OpenCv
OpenCv

Reputation: 95

Threading in Python takes longer time instead of making it faster?

I wrote 3 different codes to compare having threads vs. not having threads. Basically measuring how much time I save by using threading and the result didn't make any sense.

Here are my codes:

 import time



def Function():

    global x 
    x = 0

    while x < 300000000:
        x += 1
    print x

e1 = time.clock()
E1 = time.time()

Function() 

e2 = time.clock()
E2 = time.time()

print e2 - e1
print E2 - E1 

When I ran this, I got this as output:

26.6358742929

26.6440000534

Then I wrote another function as shown below and split counting up to 300 million into counting 3, 100 millions:

 import time




def Function():

    global x 
    x = 0

    while x < 100000000:
        x += 1
    print x

def Function2():

    global x 
    x = 0

    while x < 100000000:
        x += 1
    print x       


def Function3():

    global x 
    x = 0

    while x < 100000000:
        x += 1
    print x 

e1 = time.clock()
E1 = time.time()

Function() 
Function2() 
Function3() 

e2 = time.clock()
E2 = time.time()

print e2 - e1
print E2 - E1   

The output of the following function was:

26.0577638729

26.0629999638

and lastly I created 3 threads and ran each function on a single thread:

import time
import threading

e1 = time.clock()
E1 = time.time()

def Function1():

    global x 
    x = 0

    while  x < 100000000:
        x += 1
    print x


def Function2():

    global x 
    x = 0

    while x < 100000000:
        x += 1
    print x    


def Function3():

    global x 
    x = 0

    while x < 100000000:
        x += 1
    print x    



new_thread1  = threading.Thread(target = Function1() , args = ())

new_thread2  = threading.Thread(target = Function2(), args = ())

new_thread3  = threading.Thread(target = Function3(), args = ())


e1 = time.clock()
E1 = time.time()

new_thread1.start()
new_thread2.start()
new_thread3.start()

e2 = time.clock()
E2 = time.time()

print e2 - e1
print E2 - E1 

The out put of this one was:

0.000601416222253

0.0

These numbers make no sense to me.

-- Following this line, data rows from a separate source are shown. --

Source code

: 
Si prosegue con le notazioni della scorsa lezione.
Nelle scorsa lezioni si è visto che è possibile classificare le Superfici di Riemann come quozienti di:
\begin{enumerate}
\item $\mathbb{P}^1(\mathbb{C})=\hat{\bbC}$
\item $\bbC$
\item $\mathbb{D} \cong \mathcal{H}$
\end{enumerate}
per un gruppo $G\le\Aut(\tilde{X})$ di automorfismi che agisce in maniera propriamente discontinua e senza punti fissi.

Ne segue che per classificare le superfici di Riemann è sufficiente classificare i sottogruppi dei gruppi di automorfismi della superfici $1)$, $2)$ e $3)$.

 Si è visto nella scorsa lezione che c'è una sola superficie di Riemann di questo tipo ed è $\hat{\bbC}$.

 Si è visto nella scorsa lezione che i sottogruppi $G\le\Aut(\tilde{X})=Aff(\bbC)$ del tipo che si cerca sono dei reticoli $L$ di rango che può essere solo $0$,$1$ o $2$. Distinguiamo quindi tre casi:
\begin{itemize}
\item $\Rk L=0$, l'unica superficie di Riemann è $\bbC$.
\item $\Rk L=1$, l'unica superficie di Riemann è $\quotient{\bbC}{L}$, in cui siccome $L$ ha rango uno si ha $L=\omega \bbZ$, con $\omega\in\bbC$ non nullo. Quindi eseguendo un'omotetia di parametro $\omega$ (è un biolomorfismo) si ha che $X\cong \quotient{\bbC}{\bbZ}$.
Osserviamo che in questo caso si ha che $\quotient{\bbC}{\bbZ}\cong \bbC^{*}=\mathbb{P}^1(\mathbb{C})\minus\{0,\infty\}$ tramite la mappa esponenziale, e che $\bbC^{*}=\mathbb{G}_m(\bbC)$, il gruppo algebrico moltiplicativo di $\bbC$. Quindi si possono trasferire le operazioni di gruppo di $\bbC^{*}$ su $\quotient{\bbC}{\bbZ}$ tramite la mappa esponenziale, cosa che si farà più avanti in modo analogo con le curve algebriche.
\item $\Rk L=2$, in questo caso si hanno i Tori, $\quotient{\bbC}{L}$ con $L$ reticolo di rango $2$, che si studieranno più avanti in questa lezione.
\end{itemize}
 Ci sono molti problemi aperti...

I'm just trying to measure how much time does threading save me. I've looked up in the documentation and using time.time and time.clock made sense to me, but it doesn't make sense here. Also, the actual time for 1st and 2nd snippet were about 10 seconds and 3rd one about 5

Upvotes: 4

Views: 6907

Answers (1)

Joran Beasley
Joran Beasley

Reputation: 114088

you are calling it wrong ....

 new_thread1  = threading.Thread(target = Function1 , args = ())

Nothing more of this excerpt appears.